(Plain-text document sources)

:::

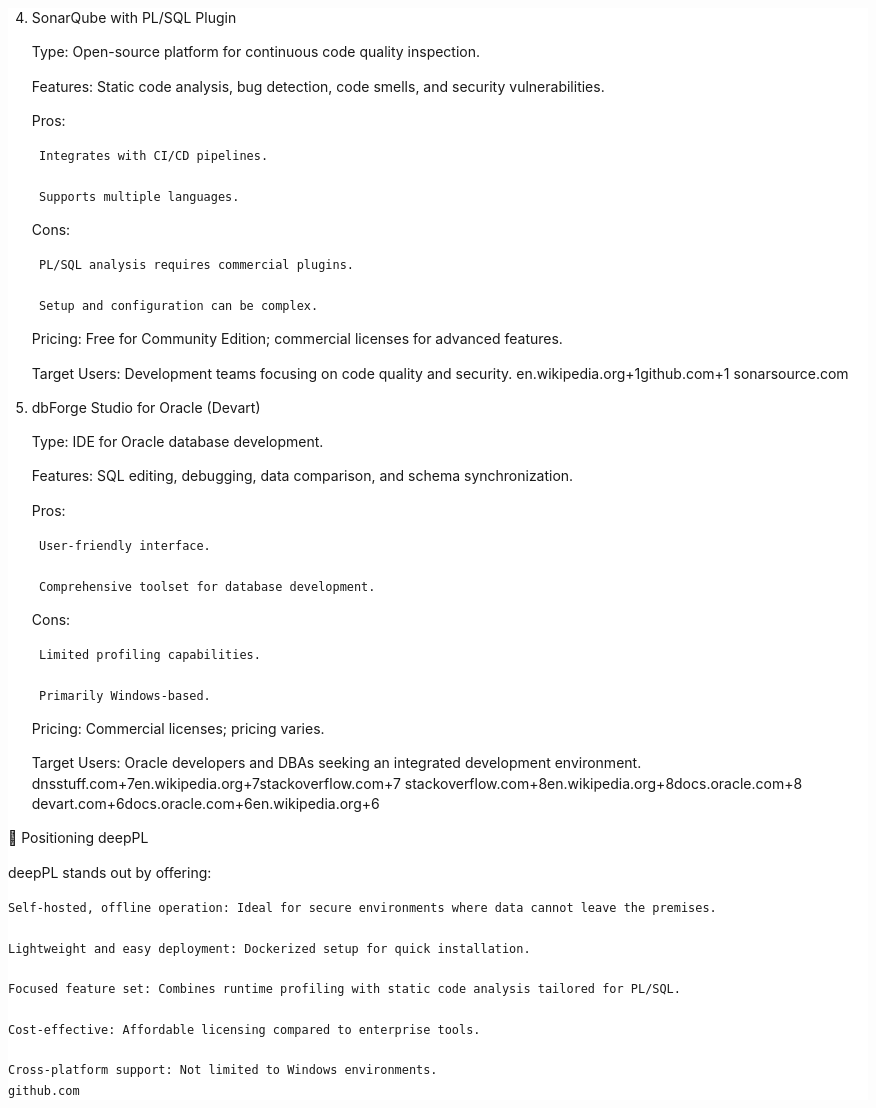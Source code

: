 4. SonarQube with PL/SQL Plugin

    Type: Open-source platform for continuous code quality inspection.

    Features: Static code analysis, bug detection, code smells, and security vulnerabilities.

    Pros:

        Integrates with CI/CD pipelines.

        Supports multiple languages.

    Cons:

        PL/SQL analysis requires commercial plugins.

        Setup and configuration can be complex.

    Pricing: Free for Community Edition; commercial licenses for advanced features.

    Target Users: Development teams focusing on code quality and security.
    en.wikipedia.org+1github.com+1
    sonarsource.com

5. dbForge Studio for Oracle (Devart)

    Type: IDE for Oracle database development.

    Features: SQL editing, debugging, data comparison, and schema synchronization.

    Pros:

        User-friendly interface.

        Comprehensive toolset for database development.

    Cons:

        Limited profiling capabilities.

        Primarily Windows-based.

    Pricing: Commercial licenses; pricing varies.

    Target Users: Oracle developers and DBAs seeking an integrated development environment.
    dnsstuff.com+7en.wikipedia.org+7stackoverflow.com+7
    stackoverflow.com+8en.wikipedia.org+8docs.oracle.com+8
    devart.com+6docs.oracle.com+6en.wikipedia.org+6

🧭 Positioning deepPL

deepPL stands out by offering:

    Self-hosted, offline operation: Ideal for secure environments where data cannot leave the premises.

    Lightweight and easy deployment: Dockerized setup for quick installation.

    Focused feature set: Combines runtime profiling with static code analysis tailored for PL/SQL.

    Cost-effective: Affordable licensing compared to enterprise tools.

    Cross-platform support: Not limited to Windows environments.
    github.com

:::

Begin with the line that contains "Focused feature set: Combines" and quote each line after it exactly, stopping after the last line of the data.

> RESPONSE AREA:
    Focused feature set: Combines runtime profiling with static code analysis tailored for PL/SQL.

    Cost-effective: Affordable licensing compared to enterprise tools.

    Cross-platform support: Not limited to Windows environments.
    github.com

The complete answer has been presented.